TikTok CEO Is Quietly Meeting With Lawmakers Ahead Of First-Ever Testimony


Shou Zi Chew is making the rounds in Washington and talking to members of Congress he must answer to later this month, attempting to allay their concerns about TikTok before his closely-watched inaugural moment in the hot seat.


TikTok CEO Shou Zi Chew is meeting with lawmakers on Capitol Hill ahead of his first-ever testimony before Congress, including several representatives who will be grilling him under oath on March 23.

Chew has sought closed-door meetings with at least half a dozen members of the House Energy and Commerce Committee ahead of its hearing on TikTok’s child safety issues, handling of user data and apparent ties to China, according to two senior Democratic staffers. He has met with several, including Reps. Lori Trahan of Massachusetts, Jan Schakowsky of Illinois and Scott Peters of California.

“He’s operating from a place where no one has trust in them, and he fully recognizes that,” Trahan said in an interview with Forbes after her Wednesday meeting with Chew in Washington.

“TikTok is in a really unique position right now to take some positive steps on issues that a lot of top American companies have fallen behind, and frankly even regressed, on—and I made clear to Mr. Chew that I hope to see him move to fulfill that potential,” she added.

Trahan said her meeting focused primarily on the dangers that TikTok’s younger users are facing on the platform. At the face-to-face with Schakowsky in February, according to a source present, Chew talked about TikTok’s proposed national security agreement pending with the Committee on Foreign Investment in the U.S. TikTok has been negotiating with CFIUS since 2019 on a deal that aims to address national security concerns related to the company’s ownership by Beijing-based ByteDance.

Chew’s meetings with leaders of the congressional committee to whom he’ll soon answer come as TikTok tries to calm critics in the face of record scrutiny of the Chinese-owned video app. Recent Forbes reporting revealing that ByteDance had tracked multiple journalists who cover the company, gaining access to their user data, has raised fears across the U.S. government that such surveillance could be conducted by China on Americans more broadly. And Forbes reporting detailing how TikTok has become a useful tool for child predators, and the pervasiveness of illegal sexual abuse material of minors on the platform, has drawn scrutiny in both chambers of Congress. TikTok’s charm offensive addressing some of these issues has seen the company offering press tours of a new “Transparency and Accountability Center” in Los Angeles and inviting creators to the Hill to speak to policymakers about the benefits of the platform.

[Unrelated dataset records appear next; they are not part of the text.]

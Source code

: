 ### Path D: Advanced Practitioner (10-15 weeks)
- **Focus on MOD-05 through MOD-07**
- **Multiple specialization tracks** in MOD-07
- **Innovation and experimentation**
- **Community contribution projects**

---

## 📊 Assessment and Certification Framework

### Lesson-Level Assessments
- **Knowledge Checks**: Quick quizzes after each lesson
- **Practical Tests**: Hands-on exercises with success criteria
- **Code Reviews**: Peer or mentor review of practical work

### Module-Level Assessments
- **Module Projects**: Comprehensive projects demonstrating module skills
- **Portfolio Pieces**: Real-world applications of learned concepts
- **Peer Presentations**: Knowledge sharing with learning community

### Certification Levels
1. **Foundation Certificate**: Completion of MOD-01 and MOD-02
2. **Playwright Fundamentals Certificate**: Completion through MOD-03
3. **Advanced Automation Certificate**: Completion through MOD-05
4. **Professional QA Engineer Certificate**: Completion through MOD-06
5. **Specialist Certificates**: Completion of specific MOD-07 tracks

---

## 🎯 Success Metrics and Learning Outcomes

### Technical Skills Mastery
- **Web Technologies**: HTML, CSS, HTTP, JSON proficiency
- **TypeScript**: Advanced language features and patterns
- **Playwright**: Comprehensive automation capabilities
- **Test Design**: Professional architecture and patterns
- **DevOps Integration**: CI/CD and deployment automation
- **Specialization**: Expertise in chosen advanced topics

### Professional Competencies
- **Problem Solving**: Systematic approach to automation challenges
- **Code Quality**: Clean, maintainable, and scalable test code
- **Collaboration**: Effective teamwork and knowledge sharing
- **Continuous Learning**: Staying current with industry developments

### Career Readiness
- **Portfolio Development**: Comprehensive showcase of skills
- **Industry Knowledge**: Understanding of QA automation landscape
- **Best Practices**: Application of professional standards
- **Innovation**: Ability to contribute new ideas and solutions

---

TikTok did not immediately respond to a request for comment.

Lawmakers are intensifying efforts to respond to concerns about TikTok as the Biden administration struggles to strike a CFIUS deal with the company; state attorneys general investigate the app’s alleged harms to minors; and state and federal lawmakers try to restrict or outright shut down the app in the U.S. A week after the House Foreign Affairs Committee voted to advance a Republican-led, TikTok-focused bill that would enable President Joe Biden to ban it, a dozen senators introduced broader bipartisan legislation empowering the Department of Commerce to crack down on, or even ban, communications technologies (including TikTok) built by foreign adversaries China, Iran, Russia and North Korea. The White House has endorsed that proposal, the RESTRICT Act, and separately ordered federal agencies to wipe TikTok from government employees’ devices by the end of this month.

Some lawmakers welcome courtesy meetings with CEOs before they get hauled before Congress to allow for more time to go deeper on certain issues, while others have a blanket policy to not take them. Despite the heightened anxiety around TikTok, a senior Democratic staffer present at one of Chew’s recent lawmaker chats described it as fairly typical relative to past closed-door, pre-hearing sessions with Meta CEO Mark Zuckerberg, Google CEO Sundar Pichai and former YouTube CEO Susan Wojcicki.

Trahan, for her part, said her chat with Chew this week was more substantive than past discussions she’s had with the heads of Meta, Instagram and Google. “Mr. Chew didn’t practice the art of deflection; there were frank conversations around the harms that he knows exist… how they’re mitigating risks on the platform, and where they need help from Congress and what they need to do better,” she told Forbes. “It was just a more honest exchange than any I’ve had with the other American CEOs.” The conversation also highlighted “how disappointing it is” that many of the same issues with young users remain widespread on domestic platforms that have had far more time than TikTok to fix them, she said.

Trahan added that tech CEO hearings, like the much-anticipated one with Chew on March 23, can sometimes “turn into political theater.”

“I don’t think that’s helpful… and we haven’t taken up any major legislation that would do anything meaningful in the tech space. We really need to continue to do our jobs in this regard,” she told Forbes. “We’ve got privacy legislation, we have transparency legislation, and if we just allow these hearings to be political theater, we will have done nothing to protect the American people.”